El piso de madera estaba podrido en gran parte por los permanentes meados de gato, la mierda de los felinos también tenía su lamentable presencia. Una gruesa capa de polvo sobre todos los muebles me remitió a un poema “el polvo en mí ha marcado su cauterio, soy víctima de culpas olvidadas”. Al centro de la habitación había una cama tan pequeña que parecía pertenecer a un gnomo maldito, un colchón tan deprimente que recordé la novela de El Juguete Rabioso. Al igual que en toda la casa, existía la enfermiza presencia de los bultos de nylon; ahora desbordados por ropa femenina de toda clase. A los costados de la habitación, unos libreros agobiados por la carga permanente de volúmenes de pasta dura, me dieron la impresión de estar soñando. No podía creer que en medio de tan exultante condición se mantuviera incólume un breve pero significativo acervo literario. Me acerqué con avidez a mirar los títulos, había en ese prolijo cúmulo, una veta de grandiosa literatura. Incluso (a manera de exceso intelectual) una edición de lujo de la obras completas de Octavio Paz.

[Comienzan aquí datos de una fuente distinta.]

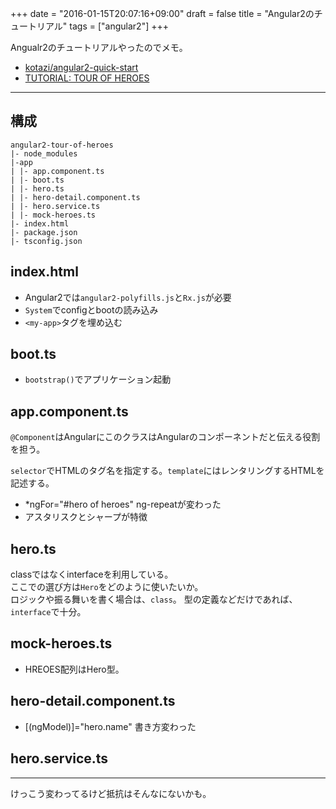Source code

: +++
date = "2016-01-15T20:07:16+09:00"
draft = false
title = "Angular2のチュートリアル"
tags = ["angular2"]
+++

Angualr2のチュートリアルやったのでメモ。

- [kotazi/angular2-quick-start](https://github.com/kotazi/angular2-quick-start)
- [TUTORIAL: TOUR OF HEROES](https://angular.io/docs/ts/latest/tutorial/)

<hr>

## 構成

```
angular2-tour-of-heroes
|- node_modules
|-app
| |- app.component.ts
| |- boot.ts
| |- hero.ts
| |- hero-detail.component.ts
| |- hero.service.ts
| |- mock-heroes.ts
|- index.html
|- package.json
|- tsconfig.json
```

## index.html

- Angular2では`angular2-polyfills.js`と`Rx.js`が必要
- `System`でconfigとbootの読み込み
- `<my-app>`タグを埋め込む

<script src="https://gist.github.com/kotazi/00d1d0fbe1a4fb92be11.js"></script>

## boot.ts

- `bootstrap()`でアプリケーション起動

<script src="https://gist.github.com/kotazi/bf9b1e29e590582dc895.js"></script>

## app.component.ts

`@Component`はAngularにこのクラスはAngularのコンポーネントだと伝える役割を担う。

`selector`でHTMLのタグ名を指定する。`template`にはレンタリングするHTMLを記述する。

- \*ngFor="#hero of heroes" ng-repeatが変わった
- アスタリスクとシャープが特徴

<script src="https://gist.github.com/kotazi/e407ee5a6dfe7599c8df.js"></script>

## hero.ts

classではなくinterfaceを利用している。  
ここでの選び方は`Hero`をどのように使いたいか。  
ロジックや振る舞いを書く場合は、`class`。
型の定義などだけであれば、`interface`で十分。

<script src="https://gist.github.com/kotazi/958abfee0ee7cce36257.js"></script>

## mock-heroes.ts

- HREOES配列はHero型。

<script src="https://gist.github.com/kotazi/d3b073e5f33ff8ef1605.js"></script>

## hero-detail.component.ts

- [(ngModel)]="hero.name" 書き方変わった

<script src="https://gist.github.com/kotazi/9bd78998321fde979038.js"></script>

## hero.service.ts

<script src="https://gist.github.com/kotazi/f27b3bc4c989d37fde72.js"></script>


<hr>

けっこう変わってるけど抵抗はそんなにないかも。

Acepté contento la habitación, suplicándole a mi tía me permitiera asear el lugar. No tuvo inconveniente, incluso me dio algo de dinero y me indicó como llegar a una tienda de artículos de limpieza. Me llevó toda la tarde dejar mi hospedaje medianamente presentable. Cuando se hizo de noche me dio hambre, no me animé a solicitarle alguna vianda a mi tía, preferí acercarme al librero y buscar algo para leer. Tomé la novela de Almas Muertas y me la llevé a mi pequeña cama.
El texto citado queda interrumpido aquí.